Task instructions: The answer should be each line from the entries below that has the word "values" in it.

──────── The data

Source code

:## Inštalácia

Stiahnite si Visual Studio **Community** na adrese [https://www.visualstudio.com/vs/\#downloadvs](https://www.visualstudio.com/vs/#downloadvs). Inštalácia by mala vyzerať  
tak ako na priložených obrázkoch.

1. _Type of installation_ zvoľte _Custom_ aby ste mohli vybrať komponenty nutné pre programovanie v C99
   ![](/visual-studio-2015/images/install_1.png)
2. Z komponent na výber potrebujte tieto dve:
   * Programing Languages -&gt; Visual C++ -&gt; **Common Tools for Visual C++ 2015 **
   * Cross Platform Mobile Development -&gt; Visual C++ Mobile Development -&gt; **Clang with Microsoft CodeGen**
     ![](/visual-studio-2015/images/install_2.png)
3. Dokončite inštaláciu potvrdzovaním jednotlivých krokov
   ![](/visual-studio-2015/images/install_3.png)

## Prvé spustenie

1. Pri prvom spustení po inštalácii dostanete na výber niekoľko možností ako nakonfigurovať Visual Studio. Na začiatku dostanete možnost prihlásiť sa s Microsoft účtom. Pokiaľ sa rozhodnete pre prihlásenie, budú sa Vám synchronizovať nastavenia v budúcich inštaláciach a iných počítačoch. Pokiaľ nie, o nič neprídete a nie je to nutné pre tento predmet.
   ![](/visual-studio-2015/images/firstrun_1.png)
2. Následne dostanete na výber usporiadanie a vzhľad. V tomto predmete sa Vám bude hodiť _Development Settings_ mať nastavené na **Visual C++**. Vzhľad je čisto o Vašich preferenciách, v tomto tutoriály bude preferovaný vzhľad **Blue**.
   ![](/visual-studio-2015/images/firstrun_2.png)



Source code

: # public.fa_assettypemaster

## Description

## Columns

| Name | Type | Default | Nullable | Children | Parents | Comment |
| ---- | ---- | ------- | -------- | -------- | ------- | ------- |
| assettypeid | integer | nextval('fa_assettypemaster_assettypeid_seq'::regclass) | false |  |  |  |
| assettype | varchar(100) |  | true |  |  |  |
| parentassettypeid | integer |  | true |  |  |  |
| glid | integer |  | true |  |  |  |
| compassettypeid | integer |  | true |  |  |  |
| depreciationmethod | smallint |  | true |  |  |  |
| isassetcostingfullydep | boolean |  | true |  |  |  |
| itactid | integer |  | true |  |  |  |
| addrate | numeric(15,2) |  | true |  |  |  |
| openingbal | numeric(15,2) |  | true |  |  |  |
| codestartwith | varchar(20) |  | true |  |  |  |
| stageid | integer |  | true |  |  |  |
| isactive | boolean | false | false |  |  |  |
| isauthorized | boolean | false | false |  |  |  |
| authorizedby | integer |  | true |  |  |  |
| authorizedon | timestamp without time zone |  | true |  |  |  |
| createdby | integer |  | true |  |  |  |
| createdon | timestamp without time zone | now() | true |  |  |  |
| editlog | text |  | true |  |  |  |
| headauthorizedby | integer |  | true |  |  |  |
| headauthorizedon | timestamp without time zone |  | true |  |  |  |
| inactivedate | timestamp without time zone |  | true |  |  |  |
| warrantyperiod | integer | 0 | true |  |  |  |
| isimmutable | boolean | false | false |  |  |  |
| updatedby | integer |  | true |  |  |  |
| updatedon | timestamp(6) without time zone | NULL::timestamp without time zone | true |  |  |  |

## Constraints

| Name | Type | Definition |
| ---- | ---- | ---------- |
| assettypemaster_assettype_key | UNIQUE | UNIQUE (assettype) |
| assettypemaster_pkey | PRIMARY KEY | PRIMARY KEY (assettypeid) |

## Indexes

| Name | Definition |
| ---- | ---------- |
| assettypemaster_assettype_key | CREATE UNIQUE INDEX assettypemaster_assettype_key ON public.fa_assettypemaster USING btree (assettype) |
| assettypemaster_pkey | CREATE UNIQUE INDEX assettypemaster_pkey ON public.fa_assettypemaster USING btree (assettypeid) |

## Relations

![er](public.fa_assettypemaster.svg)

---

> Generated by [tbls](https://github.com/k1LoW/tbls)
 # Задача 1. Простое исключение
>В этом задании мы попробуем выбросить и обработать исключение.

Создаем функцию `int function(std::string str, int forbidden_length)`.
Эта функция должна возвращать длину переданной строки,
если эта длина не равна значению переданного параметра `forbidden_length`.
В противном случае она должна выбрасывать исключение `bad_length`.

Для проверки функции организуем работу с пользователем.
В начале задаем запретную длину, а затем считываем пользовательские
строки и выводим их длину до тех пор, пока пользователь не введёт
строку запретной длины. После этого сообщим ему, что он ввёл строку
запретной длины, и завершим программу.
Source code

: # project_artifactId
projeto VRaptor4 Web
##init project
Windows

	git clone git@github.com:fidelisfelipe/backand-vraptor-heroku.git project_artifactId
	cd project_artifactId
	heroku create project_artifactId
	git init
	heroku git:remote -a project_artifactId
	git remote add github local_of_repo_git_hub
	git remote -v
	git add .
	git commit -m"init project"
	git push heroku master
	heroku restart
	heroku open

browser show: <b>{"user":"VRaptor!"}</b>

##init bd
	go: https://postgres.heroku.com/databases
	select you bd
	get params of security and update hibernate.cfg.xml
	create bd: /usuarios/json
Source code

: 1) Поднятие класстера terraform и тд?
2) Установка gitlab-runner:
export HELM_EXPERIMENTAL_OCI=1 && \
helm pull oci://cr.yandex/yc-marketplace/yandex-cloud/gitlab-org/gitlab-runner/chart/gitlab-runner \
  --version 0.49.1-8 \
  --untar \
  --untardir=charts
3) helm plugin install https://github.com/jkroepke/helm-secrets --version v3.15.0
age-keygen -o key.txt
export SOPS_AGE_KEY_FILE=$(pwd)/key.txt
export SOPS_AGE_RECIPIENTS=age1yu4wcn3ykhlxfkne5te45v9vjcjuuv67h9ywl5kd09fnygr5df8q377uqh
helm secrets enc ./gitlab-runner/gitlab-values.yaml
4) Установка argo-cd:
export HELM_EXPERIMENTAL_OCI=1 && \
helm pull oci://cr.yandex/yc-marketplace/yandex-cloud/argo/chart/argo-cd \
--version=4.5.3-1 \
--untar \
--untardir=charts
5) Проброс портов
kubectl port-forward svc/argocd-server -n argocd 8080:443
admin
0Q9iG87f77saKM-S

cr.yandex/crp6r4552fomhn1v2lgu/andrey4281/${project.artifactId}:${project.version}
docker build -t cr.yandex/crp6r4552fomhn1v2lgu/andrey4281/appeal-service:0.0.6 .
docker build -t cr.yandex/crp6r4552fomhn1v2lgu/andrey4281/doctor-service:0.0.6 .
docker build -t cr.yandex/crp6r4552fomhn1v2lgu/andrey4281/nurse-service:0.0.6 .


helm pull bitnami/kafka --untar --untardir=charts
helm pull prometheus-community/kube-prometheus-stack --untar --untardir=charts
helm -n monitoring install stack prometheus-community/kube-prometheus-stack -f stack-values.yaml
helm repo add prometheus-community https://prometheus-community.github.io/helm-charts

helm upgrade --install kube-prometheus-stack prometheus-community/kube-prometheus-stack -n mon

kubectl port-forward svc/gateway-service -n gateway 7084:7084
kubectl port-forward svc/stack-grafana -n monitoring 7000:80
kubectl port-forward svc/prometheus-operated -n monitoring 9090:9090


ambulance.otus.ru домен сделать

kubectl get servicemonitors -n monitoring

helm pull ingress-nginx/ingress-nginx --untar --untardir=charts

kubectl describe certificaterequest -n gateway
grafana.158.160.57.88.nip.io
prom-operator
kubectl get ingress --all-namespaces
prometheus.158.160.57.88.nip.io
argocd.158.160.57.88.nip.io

────────────────

Exercise result:
helm secrets enc ./gitlab-runner/gitlab-values.yaml
helm -n monitoring install stack prometheus-community/kube-prometheus-stack -f stack-values.yaml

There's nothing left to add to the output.